Bartók: Piano concerto n°3 Sz 119, BB 127
Bertrand Chamayou performs Béla Bartók's Piano Concerto n°3 with the Orchestre Philharmonique de Radio France, conducted by Alan Gilbert. Excerpt from the concert recorded live on 16 March 2019 at the Radio France Auditorium.
Béla Bartók composed his third and final piano concerto during the summer of 1945. Severely ill, the Hungarian composer was forced to reduce his musical activities and thus faced serious financial difficulties. He was commissioned to write a viola concerto, and also began working on a piano concerto that he later dedicated to his wife Ditta Pásztory, concert pianist also on the verge of putting an end to her musical career. The work was thus an opportunity for the composer to express one last time through music the things dearest to him: nature, and traditional Hungarian music.
The style of the Concerto no.3 differs from the composer's first two piano concertos. Though Bartók kept the traditional structure characteristic of the genre (slow-fast-slow), he radically changed the performance style of the soloist: whereas the piano was often an instrument of percussion for the composer, a laboratory of innovations for musical writing, the instrument here is used in a more melodic and expressive fashion.
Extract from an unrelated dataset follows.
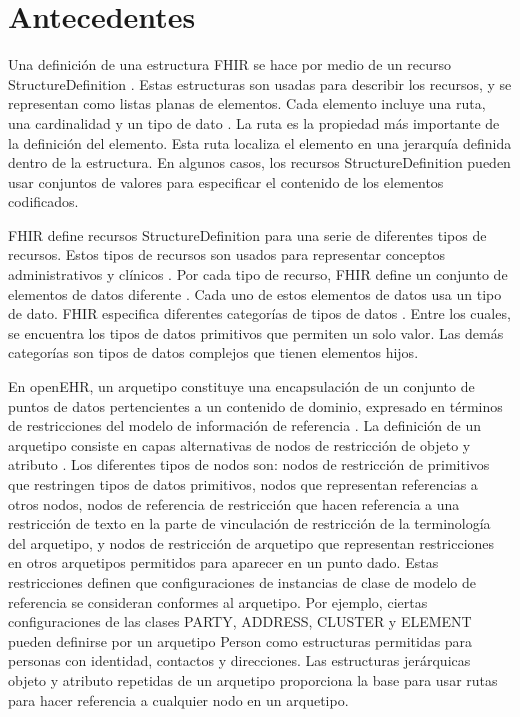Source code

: \section{Antecedentes}

Una definición de una estructura FHIR se hace por medio de un recurso StructureDefinition \cite{FHIRStructureDefinition}. Estas estructuras son usadas para describir los recursos, y se representan como listas planas de elementos. Cada elemento incluye una ruta, una cardinalidad y un tipo de dato \cite{FHIRElementDefinition}. La ruta es la propiedad más importante de la definición del elemento. Esta ruta localiza el elemento en una jerarquía definida dentro de la estructura. En algunos casos, los recursos StructureDefinition pueden usar conjuntos de valores para especificar el contenido de los elementos codificados.

FHIR define recursos StructureDefinition para una serie de diferentes tipos de recursos. Estos tipos de recursos son usados para representar conceptos administrativos y clínicos \cite{FHIRResourceList}. Por cada tipo de recurso, FHIR define un conjunto de elementos de datos diferente \cite{FHIRResource}. Cada uno de estos elementos de datos usa un tipo de dato. FHIR especifica diferentes categorías de tipos de datos \cite{FHIRDataTypes}. Entre los cuales, se encuentra los tipos de datos primitivos que permiten un solo valor. Las demás categorías son tipos de datos complejos que tienen elementos hijos.

En openEHR, un arquetipo constituye una encapsulación de un conjunto de puntos de datos pertencientes a un contenido de dominio, expresado en términos de restricciones del modelo de información de referencia \cite{openEHRArchetype}. La definición de un arquetipo consiste en capas alternativas de nodos de restricción de objeto y atributo \cite{openEHRAOM}. Los diferentes tipos de nodos son: nodos de restricción de primitivos que restringen tipos de datos primitivos, nodos que representan referencias a otros nodos, nodos de referencia de restricción que hacen referencia a una restricción de texto en la parte de vinculación de restricción de la terminología del arquetipo, y nodos de restricción de arquetipo que representan restricciones en otros arquetipos permitidos para aparecer en un punto dado. Estas restricciones definen que configuraciones de instancias de clase de modelo de referencia se consideran conformes al arquetipo. Por ejemplo, ciertas configuraciones de las clases PARTY, ADDRESS, CLUSTER y ELEMENT pueden definirse por un arquetipo Person como estructuras permitidas para personas con identidad, contactos y direcciones. Las estructuras jerárquicas objeto y atributo repetidas de un arquetipo proporciona la base para usar rutas para hacer referencia a cualquier nodo en un arquetipo.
It would seem that Bartók wished to tailor his concerto to the performance style of Ditta Pásztory, a specialist of Mozart's piano concertos.
In the first movement, Allegretto, the piano quickly exposes the themes of nature and of birdsong. A second theme brings a sense of levity to the movement, written in a sonata form. The second movement, Adagio religioso, is undoubtedly one of Bartók's most poignant: a chorale repeated twice surrounding a dark music, paying homage to one of his favourite composers, Johann-Sebastien Bach. Finally, the Allegro vivace is perhaps the most "Bartókian" of movements, in the form of a rondo, full of percussion and syncopated rhythms.